I’ll confess, I’ve recently become hooked on so-called brain training games, which claim to be able to help you improve your cognitive ability, while also cleverly tapping into the casual mobile gaming phenomena. There’s nothing quite like wasting away time playing games on your iPhone all in the name of better health.

Enter brain training and “cognitive science” startup Memorado, which today is disclosing a $1.3 million seed round it actually closed back in March (it appears that the brain-fit company forgot to tell anybody!). Backing comes from Sunstone Capital and a number of angels, including the founders of Zalando, StylistPick, Wimdu, Fyber, and Hitfox — all Berlin-based investors. The Wimdu connection is also fitting; Memorado’s founders, Marius Jeuck and Marius Luther are also co-founders of the Rocket Internet-founded company.

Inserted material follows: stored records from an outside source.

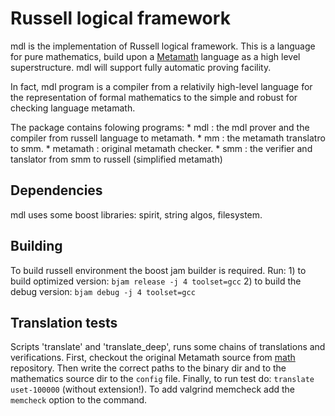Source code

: 
Russell logical framework
================================

mdl is the implementation of Russell logical framework.
This is a language for pure mathematics, build upon a [Metamath](http://www.metamath.org)
language as a high level superstructure. mdl will support fully automatic proving
facility.

In fact, mdl program is a compiler from a relativily high-level language for the 
representation of formal mathematics to the simple and robust for checking
language metamath.

The package contains folowing programs:
	* mdl      : the mdl prover and the compiler from russell language to metamath.
	* mm       : the metamath translatro to smm.
	* metamath : original metamath checker.
	* smm      : the verifier and tanslator from smm to russell (simplified metamath)

Dependencies
------------
mdl uses some boost libraries: spirit, string algos, filesystem.

Building
--------
To build russell environment the boost jam builder is required.
Run:
    1) to build optimized version:  `bjam release -j 4 toolset=gcc`
    2) to build the debug version:  `bjam debug -j 4 toolset=gcc`

Translation tests
-----------------
Scripts 'translate' and 'translate_deep', runs some chains of translations and verifications.
First, checkout the original Metamath source from [math](https://github.com/dmitry-vlasov/math)
repository. Then write the correct paths to the binary dir and to the mathematics source dir to
the `config` file. Finally, to run test do: `translate uset-100000` (without extension!).
To add valgrind memcheck add the `memcheck` option to the command.

 

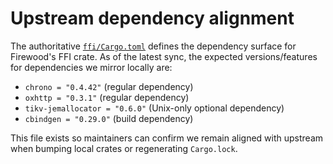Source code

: # Upstream dependency alignment

The authoritative [`ffi/Cargo.toml`](https://github.com/ava-labs/firewood/blob/master/ffi/Cargo.toml)
defines the dependency surface for Firewood's FFI crate. As of the latest
sync, the expected versions/features for dependencies we mirror locally are:

- `chrono = "0.4.42"` (regular dependency)
- `oxhttp = "0.3.1"` (regular dependency)
- `tikv-jemallocator = "0.6.0"` (Unix-only optional dependency)
- `cbindgen = "0.29.0"` (build dependency)

This file exists so maintainers can confirm we remain aligned with upstream
when bumping local crates or regenerating `Cargo.lock`.
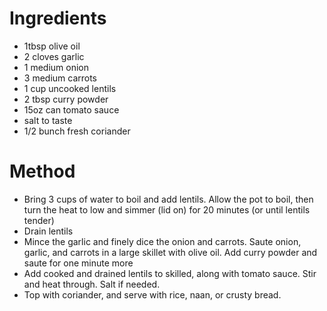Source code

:# Ingredients

-   1tbsp olive oil
-   2 cloves garlic
-   1 medium onion
-   3 medium carrots
-   1 cup uncooked lentils
-   2 tbsp curry powder
-   15oz can tomato sauce
-   salt to taste
-   1/2 bunch fresh coriander

# Method

-   Bring 3 cups of water to boil and add lentils. Allow the pot to boil, then turn the heat to low and simmer (lid on) for 20 minutes (or until lentils tender)
-   Drain lentils
-   Mince the garlic and finely dice the onion and carrots. Saute onion, garlic, and carrots in a large skillet with olive oil. Add curry powder and saute for one minute more
-   Add cooked and drained lentils to skilled, along with tomato sauce. Stir and heat through. Salt if needed.
-   Top with coriander, and serve with rice, naan, or crusty bread.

Like others in the brain training space, Memorado produces a suite of mini-games, delivered via its website and app for iOS, that it says can help you improve your cognitive abilities. The idea is to offer a “gym for the brain,” encouraging you to visit Memorado often, like you would a gym, including a business model that features various subscription tiers and personalised programs for those that want to work-out their cognitive muscles more regularly.

“Your brain is your most important asset in today’s world,” says Memorado co-founder Marius Luther, who was also previously a healthcare consultant at McKinsey. “Yet there is no good way to work it out and improve cognitive functions.” In addition, he says that 47 per percent of humans develop a form of dementia at some point in their lives and the best known prevention is mental activity. “By building the ‘gym for the brain’, we want to provide a structured, engaging and fun program to trigger mental activity and improve cognitive abilities,” he says.

To that end, six months since launch, Memorado has already garnered over a million members, though it doesn’t say how many of these are paying customers. Its iOS app has also attained the top position in the Education category of Apple’s iOS App Store in 22 countries, including the United States, UK, Germany and France. As I said, these type of brain training mini-games, which first became popular on the Nintendo DS, if my rapidly improving memory serves me correctly, are addictive.

However, despite early success, Luther candidly describes the concept of a “gym for the brain” as only ten percent there, both for Memorado and competitors, such as U.S.-based Lumosity, which he says helped to establish the category. Problems he and his ten person-strong engineering team are tackling include personalisation so that a training program will train a user’s weakest areas hardest, ensuring brain training translates to progress in daily life, and creating an experience that is still fun after years of training.

“Since my days as a healthcare consultant at McKinsey, I wanted to find a project that would marry up healthcare and tech. Narrowing down, we were looking for something that could positively affect the health millions of people but would not need years of drug development and would not be dependent on external parties such as health insurance,” explains Luther, when I ask him why he and co-founder Jeuck decided to focus on brain training mini-games.

Furthermore, the brain training space “stuck out” because it is a tech-first solution to a healthcare problem, and is truly mass market, appealing to people of all ages and from anywhere in the world. “We could really identify with our mission ‘make people smarter’,” he adds.